辛すぎて楽になりたいという一心で薬を過量服薬をしてしまうことがあります。
特に多いのが睡眠薬の過量服薬です。
「睡眠薬を過量服薬すると死ねますか?楽になれますか?」これは、ネットの掲示板などでよく質問されています。
致死量のことをここに書くべきがどうかは悩みました。
うかつに書けば過量服薬を助長してしまうことにもなりかねないからです。
家族が大量に内服したのを見て焦らないためにも書こうと思います。
みなさんに睡眠薬への正しい知識を知ってもらうため、そして過量服薬が少しでも減る一助になればと思い、このコラムではマイスリーの致死量について紹介させていただくことにしました。
マイスリーに致死量はある?
マイスリーの過量服薬で自殺することは不可能です。
マイスリーに致死量がないわけではありません。
大量に内服することができれば、呼吸停止に至る可能性はあります。
しかし「大量」というのは、数千錠とか数万錠とかそういうレベルです。
現実的にそんな量を一気に飲めるわけありません。
どんなに頑張っても一気に服薬できるのは数十錠が限界でしょう。
数十錠飲んだ時点ですでに睡眠薬が効いて寝てしまいます。その量が致死量となることはまずありません。
睡眠薬の過量服薬で死のうとすることは不可能なのです。
マイスリーを過量服薬(OD)して救急搬送されると?
マイスリーを過量服薬すると、ぐっすり寝てしまいます。
家族が発見して救急搬送されるケースがほとんどです。
救急搬送されて病院に到着すると、まずは救急室で初期治療を行います。
マイスリーを内服してから1時間以内であれば、「胃洗浄」を行うこともあります。
これは、鼻から太いチューブを胃に入れて、胃に残っている薬物を物理的に洗い出す処置です。
この胃洗浄は、非常に苦しい処置です。
あまり大声では言えませんが、昔は教育的胃洗浄といってわざと苦しい思いをさせるなんてこともなかったわけではありません。
鼻に太いチューブを入れられ、そこから水を出し入れしてくすりを洗い出し、あまりのつらさに「胃洗浄がイヤだから、過量服薬はもうしません!」と決意される患者さんもいるくらいです。
その後、活性炭という薬物を吸着してくれる働きのある物質をいれます。
これも真っ黒でドロドロした液体を鼻のチューブから胃へ入れるのです。
あとは採血やレントゲン、CTなどの必要な検査をして大きな異常がなければ、点滴で水分をたくさん投与して、おくすりが身体から抜けるまで待ちます。
点滴で水分をたくさん入れますので、尿がたくさん出ますから(意識がないので失禁してしまいます)、尿バルーン(おしっこの管)も入れます。

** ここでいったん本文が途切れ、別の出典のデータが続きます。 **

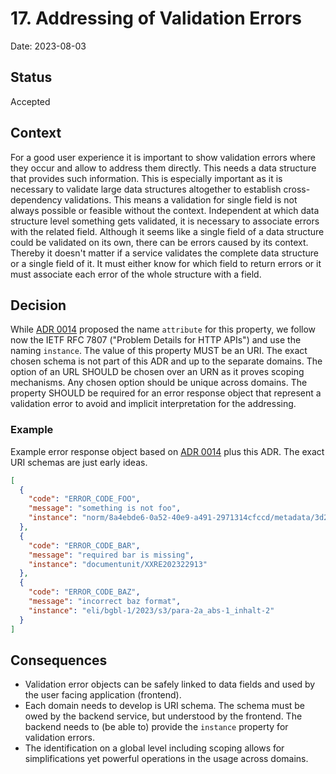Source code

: # 17. Addressing of Validation Errors

Date: 2023-08-03

## Status

Accepted

## Context

For a good user experience it is important to show validation errors where they
occur and allow to address them directly. This needs a data structure that
provides such information. This is especially important as it is necessary to
validate large data structures altogether to establish cross-dependency
validations. This means a validation for single field is not always possible or
feasible without the context. Independent at which data structure level something
gets validated, it is necessary to associate errors with the related field.
Although it seems like a single field of a data structure could be validated on
its own, there can be errors caused by its context. Thereby it doesn't matter if
a service validates the complete data structure or a single field of it. It must
either know for which field to return errors or it must associate each error of
the whole structure with a field.

## Decision

While [ADR 0014](./0014-error-handling-concept.md) proposed the name `attribute`
for this property, we follow now the IETF RFC 7807 ("Problem Details for HTTP
APIs") and use the naming `instance`. The value of this property MUST be an URI.
The exact chosen schema is not part of this ADR and up to the separate domains.
The option of an URL SHOULD be chosen over an URN as it proves scoping
mechanisms. Any chosen option should be unique across domains.
The property SHOULD be required for an error response object that represent
a validation error to avoid and implicit interpretation for the addressing.

### Example

Example error response object based on [ADR 0014](./0014-error-handling-concept.md) plus
this ADR. The exact URI schemas are just early ideas.

```json
[
  {
    "code": "ERROR_CODE_FOO",
    "message": "something is not foo",
    "instance": "norm/8a4ebde6-0a52-40e9-a491-2971314cfccd/metadata/3d2ad4b5-71c6-47ca-a3ab-a4f8af946cb4"
  },
  {
    "code": "ERROR_CODE_BAR",
    "message": "required bar is missing",
    "instance": "documentunit/XXRE202322913"
  },
  {
    "code": "ERROR_CODE_BAZ",
    "message": "incorrect baz format",
    "instance": "eli/bgbl-1/2023/s3/para-2a_abs-1_inhalt-2"
  }
]
```

## Consequences

- Validation error objects can be safely linked to data fields and used by the
  user facing application (frontend).
- Each domain needs to develop is URI schema. The schema must be owed by the
  backend service, but understood by the frontend. The backend needs to (be able
  to) provide the `instance` property for validation errors.
- The identification on a global level including scoping allows for
  simplifications yet powerful operations in the usage across domains.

睡眠薬の効きすぎで、万が一にも呼吸停止や重篤な不整脈などがあるといけないので、おくすりが抜けるまでは、体内の酸素濃度や心電図を常にモニターで管理します。
たいていは1、2日入院して、おくすりが体内からほとんど抜けたと判断されれば、退院となります。
当の本人は、アルコールを飲みすぎてつぶれたところから目覚めた感じで帰っていきます。
過量内服(OD)をすると周囲の反応も変わる
過量服薬を一回してしまうと「また過量服薬をするのでは?」とどうしても医療者側も家族や周囲の人たちも慎重になります。
そうなると、おくすりは最小限しか出せなくなりますし、強いおくすりも出せなくなります。
「旅行に行くから長期間のおくすりを処方してほしい」と希望されてもできません。
信頼関係は一気に崩れてしまうのです。
友人も心配してくれるかもしれませんが、さすがに繰り返すと離れていってしまいます。
過量服薬は死のうと思っているわけではない?
おくすりを指示された量以上に飲んではいけないことは分かっています。
それでも飲んでしまうのだから、原因が何かあるのです。
本人としては致死量を飲んでやろうと思っていないこともあります。
むしろ気持ちが抑えられなくて衝動的な感覚が強いのかもしれません。